A sob caught in her throat. “I thought you were dead. You know how this town can mess with you.”
“Did you share his bed?”
“Ethan—”
“Did you?”
She nodded.
He rolled away from her onto his back and stared at the ceiling. No idea how to even begin to process this. All he had were questions, images of Hassler and his wife, and a raw, combustive pool of confusion, anger, and
fear coalescing deep inside of him that was accelerating toward supernova.
“Talk to me,” she said. “Don’t shut down.”
“Were you in love with him?”
“Yes.”
“Are you still?”
“I’m confused.”
“That’s not a no.”
“Do you want me to protect your feelings, Ethan, or do you want me to be honest?”
“Why didn’t you tell me?”
“Because I wasn’t prepared to have this conversation. You’d only been here a month. We were just starting to reconnect again.”
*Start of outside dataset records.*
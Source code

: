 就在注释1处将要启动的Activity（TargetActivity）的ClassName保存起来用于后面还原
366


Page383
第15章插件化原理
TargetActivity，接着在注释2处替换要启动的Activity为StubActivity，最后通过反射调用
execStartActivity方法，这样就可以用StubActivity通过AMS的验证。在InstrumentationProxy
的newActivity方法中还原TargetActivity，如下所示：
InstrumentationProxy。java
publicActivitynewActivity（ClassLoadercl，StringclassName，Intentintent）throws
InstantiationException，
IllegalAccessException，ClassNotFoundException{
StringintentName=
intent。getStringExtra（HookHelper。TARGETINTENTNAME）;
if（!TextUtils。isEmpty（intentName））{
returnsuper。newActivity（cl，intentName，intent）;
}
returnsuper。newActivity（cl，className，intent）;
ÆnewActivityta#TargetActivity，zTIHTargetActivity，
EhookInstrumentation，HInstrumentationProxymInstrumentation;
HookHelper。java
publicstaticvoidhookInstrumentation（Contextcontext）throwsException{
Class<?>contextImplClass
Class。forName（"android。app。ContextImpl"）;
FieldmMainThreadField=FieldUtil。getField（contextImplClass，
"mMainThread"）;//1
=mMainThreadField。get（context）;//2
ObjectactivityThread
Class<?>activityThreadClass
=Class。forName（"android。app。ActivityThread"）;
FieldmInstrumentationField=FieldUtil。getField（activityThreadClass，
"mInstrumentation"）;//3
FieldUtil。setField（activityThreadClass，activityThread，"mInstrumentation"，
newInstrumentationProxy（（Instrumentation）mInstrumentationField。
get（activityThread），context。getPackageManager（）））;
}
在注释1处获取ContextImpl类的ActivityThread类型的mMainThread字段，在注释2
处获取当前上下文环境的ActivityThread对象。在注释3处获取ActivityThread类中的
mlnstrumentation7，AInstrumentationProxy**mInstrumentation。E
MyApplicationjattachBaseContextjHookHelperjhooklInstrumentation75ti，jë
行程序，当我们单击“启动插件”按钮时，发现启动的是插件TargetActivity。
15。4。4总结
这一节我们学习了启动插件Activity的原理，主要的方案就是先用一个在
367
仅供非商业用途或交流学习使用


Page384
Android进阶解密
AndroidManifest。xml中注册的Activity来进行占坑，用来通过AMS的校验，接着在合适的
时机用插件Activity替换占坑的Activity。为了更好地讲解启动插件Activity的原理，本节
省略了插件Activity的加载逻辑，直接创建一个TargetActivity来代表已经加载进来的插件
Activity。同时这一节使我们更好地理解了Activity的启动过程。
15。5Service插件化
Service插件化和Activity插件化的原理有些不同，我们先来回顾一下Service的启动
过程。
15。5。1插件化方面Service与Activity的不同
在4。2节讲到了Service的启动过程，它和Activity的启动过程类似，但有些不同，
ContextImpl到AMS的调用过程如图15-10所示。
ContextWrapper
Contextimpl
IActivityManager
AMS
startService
“You never were. Your lover showed up out of nowhere and forced your hand.”
“That is not true, Ethan. I swear I would’ve told you. I was assured that Adam was never coming back. And by the way? I was with Hassler when I thought you were dead. You fucked Kate Hewson while I was still very much alive. While I was your wife. So let’s keep this shit in perspective, shall we?”
“Do you want to be with him?”
“If he hadn’t found me, I would’ve kept running and running until they murdered me. There is no doubt in my mind. He supported me, he took care of me when there was no one else to do it. When you weren’t around.”
Ethan turned back onto his side and faced his wife, their noses touching, her breath in his face and a roiling mass of emotion inside of him that he wasn’t completely certain he could keep tied down.
“Do you want to be with him?” he asked again.
“I don’t know.”
“You don’t know? Does that mean maybe?”
“I have never been loved the way that man loves me.” Ethan stopped breathing. “If this is hard for you to hear, I’m sorry, but I was his world, Ethan, and it . . .” She let the words go, let them trail off into nothing.
“What?”
“I shouldn’t say any—”
“No, finish your thought.”
“It was like nothing I’d ever experienced. Since the first time you and I met, I have loved you with everything I have. Can I just be straight up with you? I have always loved you more than you loved me.”
“That is not true.”
“You know it is. My loyalty, my devotion to you has been total. If our marriage was a rope, you on one end, me on the other, I was always pulling a little bit harder. And sometimes a lot.”
“This is punishment, isn’t it? For Kate.”